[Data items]
* * * * *
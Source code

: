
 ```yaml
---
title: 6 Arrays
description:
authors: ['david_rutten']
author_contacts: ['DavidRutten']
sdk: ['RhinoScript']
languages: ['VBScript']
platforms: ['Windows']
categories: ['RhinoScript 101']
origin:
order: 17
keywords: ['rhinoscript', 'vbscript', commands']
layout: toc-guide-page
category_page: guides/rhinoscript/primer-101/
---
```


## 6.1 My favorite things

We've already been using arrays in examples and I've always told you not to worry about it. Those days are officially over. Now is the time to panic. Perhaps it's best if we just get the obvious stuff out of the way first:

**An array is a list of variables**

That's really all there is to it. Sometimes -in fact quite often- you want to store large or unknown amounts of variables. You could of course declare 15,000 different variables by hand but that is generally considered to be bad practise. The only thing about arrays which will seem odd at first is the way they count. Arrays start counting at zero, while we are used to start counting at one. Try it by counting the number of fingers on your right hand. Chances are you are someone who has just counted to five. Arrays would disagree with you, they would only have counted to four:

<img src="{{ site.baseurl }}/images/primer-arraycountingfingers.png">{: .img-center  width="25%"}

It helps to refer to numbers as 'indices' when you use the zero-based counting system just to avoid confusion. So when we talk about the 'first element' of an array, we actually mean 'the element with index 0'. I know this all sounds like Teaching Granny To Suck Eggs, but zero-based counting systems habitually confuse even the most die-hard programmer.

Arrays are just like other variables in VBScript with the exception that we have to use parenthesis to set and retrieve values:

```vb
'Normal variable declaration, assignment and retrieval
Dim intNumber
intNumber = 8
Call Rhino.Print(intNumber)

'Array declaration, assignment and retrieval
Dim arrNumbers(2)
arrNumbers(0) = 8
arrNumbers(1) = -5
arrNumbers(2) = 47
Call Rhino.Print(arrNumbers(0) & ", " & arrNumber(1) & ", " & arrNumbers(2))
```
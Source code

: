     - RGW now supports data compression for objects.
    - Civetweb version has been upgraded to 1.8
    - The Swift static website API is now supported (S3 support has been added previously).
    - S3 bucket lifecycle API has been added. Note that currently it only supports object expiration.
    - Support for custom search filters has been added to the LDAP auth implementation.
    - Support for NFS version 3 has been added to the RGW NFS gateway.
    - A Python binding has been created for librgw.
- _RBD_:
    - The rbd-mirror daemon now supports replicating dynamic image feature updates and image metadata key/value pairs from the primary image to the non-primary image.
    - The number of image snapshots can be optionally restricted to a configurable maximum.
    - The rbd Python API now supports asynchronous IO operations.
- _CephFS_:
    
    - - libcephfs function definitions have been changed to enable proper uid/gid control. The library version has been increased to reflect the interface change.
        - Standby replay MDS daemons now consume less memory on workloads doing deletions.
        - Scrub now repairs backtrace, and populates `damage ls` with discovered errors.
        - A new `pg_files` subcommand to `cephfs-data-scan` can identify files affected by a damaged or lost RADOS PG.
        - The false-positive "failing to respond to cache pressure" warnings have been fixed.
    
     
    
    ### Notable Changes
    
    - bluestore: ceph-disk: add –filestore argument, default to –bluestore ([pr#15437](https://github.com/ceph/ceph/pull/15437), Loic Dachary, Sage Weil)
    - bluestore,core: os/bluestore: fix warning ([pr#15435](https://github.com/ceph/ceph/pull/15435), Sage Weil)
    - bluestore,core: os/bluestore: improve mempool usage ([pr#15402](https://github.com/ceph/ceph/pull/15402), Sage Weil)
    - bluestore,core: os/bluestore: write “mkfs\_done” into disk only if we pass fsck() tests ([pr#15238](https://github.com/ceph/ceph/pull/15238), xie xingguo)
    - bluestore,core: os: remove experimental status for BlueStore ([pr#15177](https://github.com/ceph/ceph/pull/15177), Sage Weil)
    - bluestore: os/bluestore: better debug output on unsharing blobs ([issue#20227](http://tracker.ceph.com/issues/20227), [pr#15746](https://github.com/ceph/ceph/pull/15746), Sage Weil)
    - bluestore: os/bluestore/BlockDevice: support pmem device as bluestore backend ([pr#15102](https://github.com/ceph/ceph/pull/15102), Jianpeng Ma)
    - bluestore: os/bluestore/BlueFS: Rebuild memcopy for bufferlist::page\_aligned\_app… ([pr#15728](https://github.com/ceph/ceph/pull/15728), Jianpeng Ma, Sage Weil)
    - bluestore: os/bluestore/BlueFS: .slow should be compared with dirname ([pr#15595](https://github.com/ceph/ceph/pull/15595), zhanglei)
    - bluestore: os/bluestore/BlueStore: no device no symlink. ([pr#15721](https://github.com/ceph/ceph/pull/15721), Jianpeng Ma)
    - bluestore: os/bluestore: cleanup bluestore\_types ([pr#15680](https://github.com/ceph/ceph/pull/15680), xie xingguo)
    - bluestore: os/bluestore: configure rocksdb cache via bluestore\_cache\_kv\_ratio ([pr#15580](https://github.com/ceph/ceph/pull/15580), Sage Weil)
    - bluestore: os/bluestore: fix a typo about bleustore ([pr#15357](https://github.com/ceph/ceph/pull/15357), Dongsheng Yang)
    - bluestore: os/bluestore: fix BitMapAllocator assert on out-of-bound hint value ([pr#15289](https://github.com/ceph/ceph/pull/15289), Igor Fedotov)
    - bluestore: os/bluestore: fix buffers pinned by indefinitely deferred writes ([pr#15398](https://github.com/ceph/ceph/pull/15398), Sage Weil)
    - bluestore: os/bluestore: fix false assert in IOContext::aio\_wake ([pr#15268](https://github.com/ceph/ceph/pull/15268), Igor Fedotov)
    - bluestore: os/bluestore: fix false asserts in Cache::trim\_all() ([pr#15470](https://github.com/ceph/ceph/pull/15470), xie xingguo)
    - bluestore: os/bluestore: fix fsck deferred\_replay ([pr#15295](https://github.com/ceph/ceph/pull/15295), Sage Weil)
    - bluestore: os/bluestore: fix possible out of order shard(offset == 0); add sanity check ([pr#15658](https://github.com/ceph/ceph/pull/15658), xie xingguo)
* * * * *
__Activity__
Every record above needs to be copied exactly.

__Solution for this task__
Source code

:
 ```yaml
---
title: 6 Arrays
description:
authors: ['david_rutten']
author_contacts: ['DavidRutten']
sdk: ['RhinoScript']
languages: ['VBScript']
platforms: ['Windows']
categories: ['RhinoScript 101']
origin:
order: 17
keywords: ['rhinoscript', 'vbscript', commands']
layout: toc-guide-page
category_page: guides/rhinoscript/primer-101/
---
```


## 6.1 My favorite things

We've already been using arrays in examples and I've always told you not to worry about it. Those days are officially over. Now is the time to panic. Perhaps it's best if we just get the obvious stuff out of the way first:

**An array is a list of variables**

That's really all there is to it. Sometimes -in fact quite often- you want to store large or unknown amounts of variables. You could of course declare 15,000 different variables by hand but that is generally considered to be bad practise. The only thing about arrays which will seem odd at first is the way they count. Arrays start counting at zero, while we are used to start counting at one. Try it by counting the number of fingers on your right hand. Chances are you are someone who has just counted to five. Arrays would disagree with you, they would only have counted to four:

<img src="{{ site.baseurl }}/images/primer-arraycountingfingers.png">{: .img-center  width="25%"}

It helps to refer to numbers as 'indices' when you use the zero-based counting system just to avoid confusion. So when we talk about the 'first element' of an array, we actually mean 'the element with index 0'. I know this all sounds like Teaching Granny To Suck Eggs, but zero-based counting systems habitually confuse even the most die-hard programmer.

Arrays are just like other variables in VBScript with the exception that we have to use parenthesis to set and retrieve values:

```vb
'Normal variable declaration, assignment and retrieval
Dim intNumber
intNumber = 8
Call Rhino.Print(intNumber)

'Array declaration, assignment and retrieval
Dim arrNumbers(2)
arrNumbers(0) = 8
arrNumbers(1) = -5
arrNumbers(2) = 47
Call Rhino.Print(arrNumbers(0) & ", " & arrNumber(1) & ", " & arrNumbers(2))
```
Source code

:     - RGW now supports data compression for objects.
    - Civetweb version has been upgraded to 1.8
    - The Swift static website API is now supported (S3 support has been added previously).
    - S3 bucket lifecycle API has been added. Note that currently it only supports object expiration.
    - Support for custom search filters has been added to the LDAP auth implementation.
    - Support for NFS version 3 has been added to the RGW NFS gateway.
    - A Python binding has been created for librgw.
- _RBD_:
    - The rbd-mirror daemon now supports replicating dynamic image feature updates and image metadata key/value pairs from the primary image to the non-primary image.
    - The number of image snapshots can be optionally restricted to a configurable maximum.
    - The rbd Python API now supports asynchronous IO operations.
- _CephFS_:
    
    - - libcephfs function definitions have been changed to enable proper uid/gid control. The library version has been increased to reflect the interface change.
        - Standby replay MDS daemons now consume less memory on workloads doing deletions.
        - Scrub now repairs backtrace, and populates `damage ls` with discovered errors.
        - A new `pg_files` subcommand to `cephfs-data-scan` can identify files affected by a damaged or lost RADOS PG.
        - The false-positive "failing to respond to cache pressure" warnings have been fixed.
    
     
    
    ### Notable Changes
    
    - bluestore: ceph-disk: add –filestore argument, default to –bluestore ([pr#15437](https://github.com/ceph/ceph/pull/15437), Loic Dachary, Sage Weil)
    - bluestore,core: os/bluestore: fix warning ([pr#15435](https://github.com/ceph/ceph/pull/15435), Sage Weil)
    - bluestore,core: os/bluestore: improve mempool usage ([pr#15402](https://github.com/ceph/ceph/pull/15402), Sage Weil)
    - bluestore,core: os/bluestore: write “mkfs\_done” into disk only if we pass fsck() tests ([pr#15238](https://github.com/ceph/ceph/pull/15238), xie xingguo)
    - bluestore,core: os: remove experimental status for BlueStore ([pr#15177](https://github.com/ceph/ceph/pull/15177), Sage Weil)
    - bluestore: os/bluestore: better debug output on unsharing blobs ([issue#20227](http://tracker.ceph.com/issues/20227), [pr#15746](https://github.com/ceph/ceph/pull/15746), Sage Weil)
    - bluestore: os/bluestore/BlockDevice: support pmem device as bluestore backend ([pr#15102](https://github.com/ceph/ceph/pull/15102), Jianpeng Ma)
    - bluestore: os/bluestore/BlueFS: Rebuild memcopy for bufferlist::page\_aligned\_app… ([pr#15728](https://github.com/ceph/ceph/pull/15728), Jianpeng Ma, Sage Weil)
    - bluestore: os/bluestore/BlueFS: .slow should be compared with dirname ([pr#15595](https://github.com/ceph/ceph/pull/15595), zhanglei)
    - bluestore: os/bluestore/BlueStore: no device no symlink. ([pr#15721](https://github.com/ceph/ceph/pull/15721), Jianpeng Ma)
    - bluestore: os/bluestore: cleanup bluestore\_types ([pr#15680](https://github.com/ceph/ceph/pull/15680), xie xingguo)
    - bluestore: os/bluestore: configure rocksdb cache via bluestore\_cache\_kv\_ratio ([pr#15580](https://github.com/ceph/ceph/pull/15580), Sage Weil)
    - bluestore: os/bluestore: fix a typo about bleustore ([pr#15357](https://github.com/ceph/ceph/pull/15357), Dongsheng Yang)
    - bluestore: os/bluestore: fix BitMapAllocator assert on out-of-bound hint value ([pr#15289](https://github.com/ceph/ceph/pull/15289), Igor Fedotov)
    - bluestore: os/bluestore: fix buffers pinned by indefinitely deferred writes ([pr#15398](https://github.com/ceph/ceph/pull/15398), Sage Weil)
    - bluestore: os/bluestore: fix false assert in IOContext::aio\_wake ([pr#15268](https://github.com/ceph/ceph/pull/15268), Igor Fedotov)
    - bluestore: os/bluestore: fix false asserts in Cache::trim\_all() ([pr#15470](https://github.com/ceph/ceph/pull/15470), xie xingguo)
    - bluestore: os/bluestore: fix fsck deferred\_replay ([pr#15295](https://github.com/ceph/ceph/pull/15295), Sage Weil)
    - bluestore: os/bluestore: fix possible out of order shard(offset == 0); add sanity check ([pr#15658](https://github.com/ceph/ceph/pull/15658), xie xingguo)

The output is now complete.